Un minuto, horas, días, tiempo, antes o después es la posibilidad de las mujeres y los hombres para el libre albedrío que hace cada ser pueda tomar sus propias decisiones. Acaso se trata de una fuerza sobrenatural que determina de antemano todos los acontecimientos en la vida. Depende del contexto porque en la mitología antigua griega, la suerte de los seres terrenales, incluso de deidades, dependía de las diosas del destino. Posteriormente se pasó a representar el destino como justicia suprema que gobierna el mundo.
En el cristianismo, el destino es providencia divina, la acción de una fuerza superior. Aunque la propia noción del destino como predeterminación divina es propia de todas las religiones. Así me surgen ideas y preguntas: ¿Qué hubiera pasado si Herodes cumplía su cometido con Jesús, al enterarse que un nuevo Rey nacía? ¿Qué podría haber acontecido si el Titánic al momento de zarpar lo hacía con un atraso? ¿Qué pasaría si David no hubiese visto a Betsabé bañarse? ¿Qué sería de los Beatles si John no visitaba Estados Unidos? ¿Qué pasaría si las decisiones que se toman ocurrieran minutos antes o minutos después? Las preguntas pueden ser infinitas pero las respuestas también, porque todo entra en el sentido de lo posible.
Sin embrago de los acontecimientos posibles solo es una sola cosa la que ocurre, porque de David y Batsabé nacieron hijos y entre ellos el Rey Salomón, cuya descendencia llega a Jesús. Herodes no logró su cometido porque María y José huyeron de inmediato. El Titánic embistió al Iceberg que seguramente se desprendió del continente en el momento exacto, para luego de horas de navegación a la deriva pudiera confluir con el barco en una madrugada del Atlántico Norte. John viajó a Estado Unidos y conoció Dakota el 8 de diciembre de 1980, sin saber que en esa mañana Mark Chapman también estaría allí para asesinarlo.
Acabo de terminar el párrafo anterior y me doy cuenta que lo que escribo está relacionado de alguna manera. Pienso otra vez en mi amigo Fernando y cada vez lo entiendo más. No lo sabía, pero ahora caigo en las conexiones que se dieron al azar, que me dejan ante una evidencia. Siempre se dijo, aunque luego se desmintió, que al barco “Titánic” ni Dios podría hundirlo, sin embargo, en su viaje inaugural quedó sepultado en la arena del fondo del océano. John Lennon murió el 8 de diciembre, que es el día de la virgen. David y Betsabé se conocieron porque David después de verla tomando un baño, mando a matar a su marido y se casó con ella y entre sus hijos nació el cuarto que era Salomón, de cuyo linaje, varias generaciones después se llega a María y José, ambos descendientes del Rey David. Por último, Herodes no llegó con su muerte de inocentes a Jesús, porque María le pidió a José huir de Belén hacia Egipto. Nada es azar.

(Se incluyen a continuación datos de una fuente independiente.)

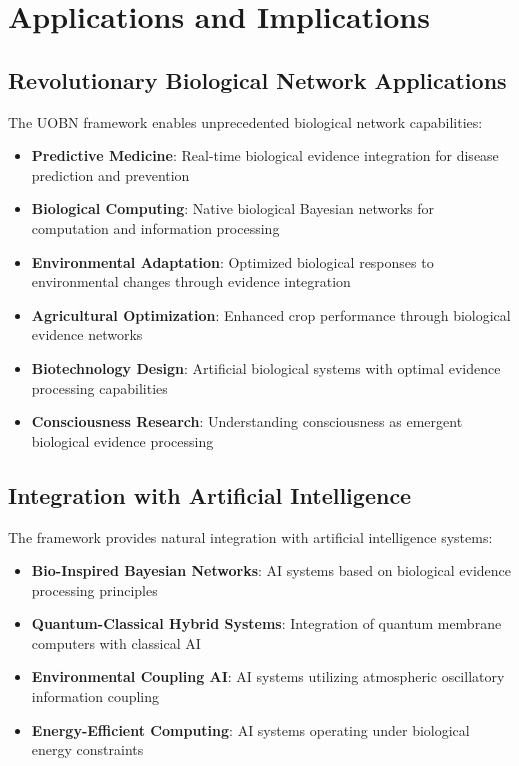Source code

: \documentclass[12pt,a4paper]{article}
\begin{document}
\begin{table}[H]
\begin{table}[H]
\section{Applications and Implications}

\subsection{Revolutionary Biological Network Applications}

The UOBN framework enables unprecedented biological network capabilities:

\begin{itemize}
\item \textbf{Predictive Medicine}: Real-time biological evidence integration for disease prediction and prevention
\item \textbf{Biological Computing}: Native biological Bayesian networks for computation and information processing
\item \textbf{Environmental Adaptation}: Optimized biological responses to environmental changes through evidence integration
\item \textbf{Agricultural Optimization}: Enhanced crop performance through biological evidence networks
\item \textbf{Biotechnology Design}: Artificial biological systems with optimal evidence processing capabilities
\item \textbf{Consciousness Research}: Understanding consciousness as emergent biological evidence processing
\end{itemize}

\subsection{Integration with Artificial Intelligence}

The framework provides natural integration with artificial intelligence systems:

\begin{itemize}
\item \textbf{Bio-Inspired Bayesian Networks}: AI systems based on biological evidence processing principles
\item \textbf{Quantum-Classical Hybrid Systems}: Integration of quantum membrane computers with classical AI
\item \textbf{Environmental Coupling AI}: AI systems utilizing atmospheric oscillatory information coupling
\item \textbf{Energy-Efficient Computing}: AI systems operating under biological energy constraints
\end{itemize}


\end{table}
\end{table}
\end{document}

Todo lo escrito está relacionado por el azar mismo porque yo ni siquiera sabía los ejemplos que iba a buscar. Quería hacer la columna acerca de las decisiones que pueden desencadenar el destino. Sin quererlo, parece que el destino es ni más ni menos la forma natural de desarrollarnos en la esencia que nos permite ser y abrir la puerta del hogar para encontrar el milagro de la mañana, que se repetirá tantas veces como Dios permita que sea.